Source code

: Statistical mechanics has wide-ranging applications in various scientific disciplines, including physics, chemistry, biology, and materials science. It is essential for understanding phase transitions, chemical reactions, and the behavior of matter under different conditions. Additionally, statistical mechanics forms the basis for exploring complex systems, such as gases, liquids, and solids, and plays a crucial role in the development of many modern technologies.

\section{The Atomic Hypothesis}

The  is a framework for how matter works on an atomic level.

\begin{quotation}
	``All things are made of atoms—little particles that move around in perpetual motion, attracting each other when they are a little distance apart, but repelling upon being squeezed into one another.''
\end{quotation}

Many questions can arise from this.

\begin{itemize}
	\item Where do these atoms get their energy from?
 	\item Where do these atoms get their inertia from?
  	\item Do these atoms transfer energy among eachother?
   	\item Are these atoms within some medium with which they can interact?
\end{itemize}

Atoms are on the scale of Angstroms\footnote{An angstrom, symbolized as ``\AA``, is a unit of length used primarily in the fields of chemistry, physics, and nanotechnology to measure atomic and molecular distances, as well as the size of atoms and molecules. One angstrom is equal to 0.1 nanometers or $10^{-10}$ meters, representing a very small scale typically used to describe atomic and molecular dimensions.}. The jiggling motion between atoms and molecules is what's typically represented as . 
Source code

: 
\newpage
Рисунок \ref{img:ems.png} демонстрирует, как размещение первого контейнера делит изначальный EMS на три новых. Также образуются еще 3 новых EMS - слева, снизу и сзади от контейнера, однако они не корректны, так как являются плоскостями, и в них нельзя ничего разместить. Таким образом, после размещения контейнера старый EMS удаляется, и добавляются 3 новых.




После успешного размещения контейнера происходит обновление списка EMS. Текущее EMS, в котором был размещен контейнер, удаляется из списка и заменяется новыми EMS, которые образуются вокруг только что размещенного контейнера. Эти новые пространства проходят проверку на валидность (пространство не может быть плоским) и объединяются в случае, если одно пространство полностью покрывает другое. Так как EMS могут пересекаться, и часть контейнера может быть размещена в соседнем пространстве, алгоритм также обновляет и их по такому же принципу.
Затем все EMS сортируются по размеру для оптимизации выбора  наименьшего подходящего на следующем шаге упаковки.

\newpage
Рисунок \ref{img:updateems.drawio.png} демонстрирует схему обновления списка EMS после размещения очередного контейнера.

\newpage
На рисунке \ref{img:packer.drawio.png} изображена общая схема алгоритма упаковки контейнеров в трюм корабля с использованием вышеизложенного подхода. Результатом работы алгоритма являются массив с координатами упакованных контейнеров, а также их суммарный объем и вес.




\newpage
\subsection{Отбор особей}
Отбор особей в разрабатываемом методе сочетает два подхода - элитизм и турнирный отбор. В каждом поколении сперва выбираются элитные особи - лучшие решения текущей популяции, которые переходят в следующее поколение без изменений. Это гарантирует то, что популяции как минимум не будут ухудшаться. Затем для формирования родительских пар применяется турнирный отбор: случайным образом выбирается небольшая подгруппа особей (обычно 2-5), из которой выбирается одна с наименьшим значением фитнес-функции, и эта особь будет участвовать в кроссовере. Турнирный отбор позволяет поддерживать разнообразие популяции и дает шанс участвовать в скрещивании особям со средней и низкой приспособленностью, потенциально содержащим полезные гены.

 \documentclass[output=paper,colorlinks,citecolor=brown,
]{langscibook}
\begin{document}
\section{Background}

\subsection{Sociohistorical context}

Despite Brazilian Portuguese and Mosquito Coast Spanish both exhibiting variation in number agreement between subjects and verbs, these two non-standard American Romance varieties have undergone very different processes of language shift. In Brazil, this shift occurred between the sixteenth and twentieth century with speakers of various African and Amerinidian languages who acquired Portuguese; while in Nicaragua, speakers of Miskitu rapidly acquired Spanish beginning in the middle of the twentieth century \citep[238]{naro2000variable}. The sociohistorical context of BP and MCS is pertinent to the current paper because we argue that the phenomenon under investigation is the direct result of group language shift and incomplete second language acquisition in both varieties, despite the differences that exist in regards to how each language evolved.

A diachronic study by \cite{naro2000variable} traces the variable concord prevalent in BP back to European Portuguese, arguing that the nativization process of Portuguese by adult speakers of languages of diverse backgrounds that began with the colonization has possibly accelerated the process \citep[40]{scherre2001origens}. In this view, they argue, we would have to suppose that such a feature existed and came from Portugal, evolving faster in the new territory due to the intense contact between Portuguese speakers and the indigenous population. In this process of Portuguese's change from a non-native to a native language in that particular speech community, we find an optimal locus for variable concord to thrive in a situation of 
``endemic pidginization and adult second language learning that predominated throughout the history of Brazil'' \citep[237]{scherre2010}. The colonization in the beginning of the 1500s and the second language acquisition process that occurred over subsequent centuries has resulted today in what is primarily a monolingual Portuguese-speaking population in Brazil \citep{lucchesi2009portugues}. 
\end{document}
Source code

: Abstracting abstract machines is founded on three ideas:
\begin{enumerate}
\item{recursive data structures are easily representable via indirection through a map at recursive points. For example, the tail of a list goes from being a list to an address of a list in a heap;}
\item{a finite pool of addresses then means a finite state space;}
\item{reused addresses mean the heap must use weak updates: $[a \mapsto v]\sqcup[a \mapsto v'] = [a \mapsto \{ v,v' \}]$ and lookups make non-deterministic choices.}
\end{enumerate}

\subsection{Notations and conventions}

--

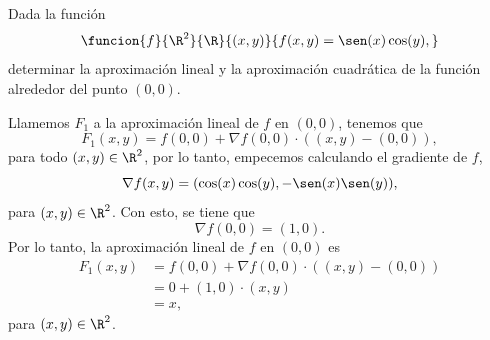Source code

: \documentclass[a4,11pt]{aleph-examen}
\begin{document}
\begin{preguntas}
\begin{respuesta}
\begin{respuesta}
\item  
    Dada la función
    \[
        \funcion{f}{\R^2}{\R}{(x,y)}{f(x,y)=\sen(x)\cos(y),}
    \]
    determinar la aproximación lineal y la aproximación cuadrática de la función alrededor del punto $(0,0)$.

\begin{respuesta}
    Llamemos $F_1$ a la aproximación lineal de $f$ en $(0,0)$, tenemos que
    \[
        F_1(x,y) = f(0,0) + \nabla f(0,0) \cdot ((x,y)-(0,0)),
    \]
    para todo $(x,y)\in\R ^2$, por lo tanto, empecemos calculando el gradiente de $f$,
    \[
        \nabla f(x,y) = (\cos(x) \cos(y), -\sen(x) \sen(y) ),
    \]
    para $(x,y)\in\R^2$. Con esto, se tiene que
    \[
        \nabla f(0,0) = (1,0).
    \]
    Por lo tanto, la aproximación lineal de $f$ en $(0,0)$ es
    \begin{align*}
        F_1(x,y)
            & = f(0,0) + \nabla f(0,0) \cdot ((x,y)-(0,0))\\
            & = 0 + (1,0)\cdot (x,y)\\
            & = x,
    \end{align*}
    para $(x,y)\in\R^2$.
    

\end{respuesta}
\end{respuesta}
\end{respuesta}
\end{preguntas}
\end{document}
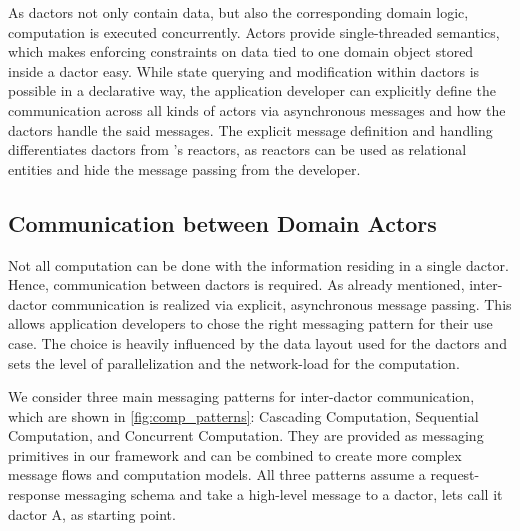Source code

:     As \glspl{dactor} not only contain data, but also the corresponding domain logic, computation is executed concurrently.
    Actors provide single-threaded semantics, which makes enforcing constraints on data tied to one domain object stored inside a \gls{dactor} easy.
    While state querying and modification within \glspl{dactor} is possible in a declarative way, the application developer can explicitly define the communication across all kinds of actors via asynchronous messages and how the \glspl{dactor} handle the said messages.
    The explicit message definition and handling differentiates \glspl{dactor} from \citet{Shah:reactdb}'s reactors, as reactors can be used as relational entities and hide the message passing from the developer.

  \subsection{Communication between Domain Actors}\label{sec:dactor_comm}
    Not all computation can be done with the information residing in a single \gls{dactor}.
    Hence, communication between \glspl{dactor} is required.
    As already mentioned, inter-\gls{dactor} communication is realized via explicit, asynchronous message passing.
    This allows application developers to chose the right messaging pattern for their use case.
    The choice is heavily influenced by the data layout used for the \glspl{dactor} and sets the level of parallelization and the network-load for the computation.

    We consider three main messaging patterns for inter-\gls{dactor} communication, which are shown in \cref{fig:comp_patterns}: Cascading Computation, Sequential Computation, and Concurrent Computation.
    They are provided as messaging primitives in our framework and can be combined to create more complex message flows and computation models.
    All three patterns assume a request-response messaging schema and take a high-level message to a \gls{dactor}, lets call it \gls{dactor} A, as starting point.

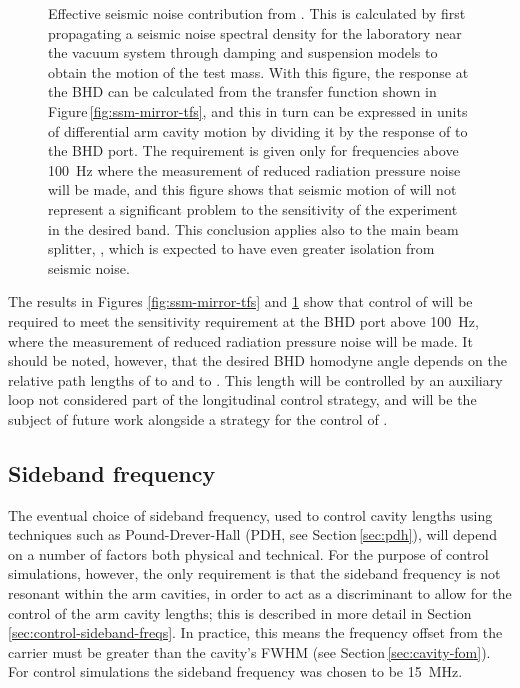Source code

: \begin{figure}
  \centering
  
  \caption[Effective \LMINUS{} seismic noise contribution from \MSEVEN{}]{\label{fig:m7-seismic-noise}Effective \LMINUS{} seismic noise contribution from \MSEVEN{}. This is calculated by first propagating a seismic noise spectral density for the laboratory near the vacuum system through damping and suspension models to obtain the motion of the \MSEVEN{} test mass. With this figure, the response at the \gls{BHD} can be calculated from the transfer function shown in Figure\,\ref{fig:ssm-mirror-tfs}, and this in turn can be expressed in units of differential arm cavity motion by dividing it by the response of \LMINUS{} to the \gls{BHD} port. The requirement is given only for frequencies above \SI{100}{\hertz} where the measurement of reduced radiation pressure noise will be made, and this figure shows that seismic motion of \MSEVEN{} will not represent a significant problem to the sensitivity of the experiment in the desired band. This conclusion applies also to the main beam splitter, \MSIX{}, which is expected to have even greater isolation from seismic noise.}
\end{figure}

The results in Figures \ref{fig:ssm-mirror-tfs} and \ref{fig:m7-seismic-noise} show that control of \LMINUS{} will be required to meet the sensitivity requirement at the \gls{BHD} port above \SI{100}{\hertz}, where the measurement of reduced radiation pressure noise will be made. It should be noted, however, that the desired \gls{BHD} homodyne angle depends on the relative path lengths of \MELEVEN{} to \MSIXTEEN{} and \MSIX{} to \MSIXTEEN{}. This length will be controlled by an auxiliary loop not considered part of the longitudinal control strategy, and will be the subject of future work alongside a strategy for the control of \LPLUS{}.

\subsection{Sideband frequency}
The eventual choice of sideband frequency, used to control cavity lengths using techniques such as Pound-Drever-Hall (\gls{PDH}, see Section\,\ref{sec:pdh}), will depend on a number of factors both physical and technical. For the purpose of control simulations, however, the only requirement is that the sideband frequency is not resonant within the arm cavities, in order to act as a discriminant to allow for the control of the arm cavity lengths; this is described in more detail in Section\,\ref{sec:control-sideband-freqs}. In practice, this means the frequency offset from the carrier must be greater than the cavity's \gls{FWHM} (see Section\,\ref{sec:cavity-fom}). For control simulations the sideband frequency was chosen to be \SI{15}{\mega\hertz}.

--

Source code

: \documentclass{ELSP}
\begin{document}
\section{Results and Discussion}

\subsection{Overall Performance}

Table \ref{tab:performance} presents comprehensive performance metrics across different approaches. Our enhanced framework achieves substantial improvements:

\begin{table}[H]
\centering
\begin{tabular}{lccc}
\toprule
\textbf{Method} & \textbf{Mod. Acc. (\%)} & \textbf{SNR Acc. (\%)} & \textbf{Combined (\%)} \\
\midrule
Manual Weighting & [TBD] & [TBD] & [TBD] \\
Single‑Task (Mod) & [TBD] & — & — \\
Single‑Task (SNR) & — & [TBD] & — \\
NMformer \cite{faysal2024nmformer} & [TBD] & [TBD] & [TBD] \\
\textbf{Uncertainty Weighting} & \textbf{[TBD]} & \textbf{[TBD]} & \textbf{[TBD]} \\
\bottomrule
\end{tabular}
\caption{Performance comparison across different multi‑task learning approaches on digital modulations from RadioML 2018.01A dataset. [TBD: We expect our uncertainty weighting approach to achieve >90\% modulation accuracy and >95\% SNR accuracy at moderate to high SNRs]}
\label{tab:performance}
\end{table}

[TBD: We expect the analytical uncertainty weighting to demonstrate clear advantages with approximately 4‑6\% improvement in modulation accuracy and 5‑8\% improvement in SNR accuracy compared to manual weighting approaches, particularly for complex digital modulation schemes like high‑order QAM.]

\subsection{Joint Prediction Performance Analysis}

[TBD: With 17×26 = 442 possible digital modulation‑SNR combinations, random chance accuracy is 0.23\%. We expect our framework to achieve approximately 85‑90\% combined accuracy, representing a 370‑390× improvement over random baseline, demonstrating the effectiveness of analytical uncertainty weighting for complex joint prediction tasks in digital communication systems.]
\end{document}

Exercise: Work out how many lines in the records include "being". Only the number should be given.

Task solution: 2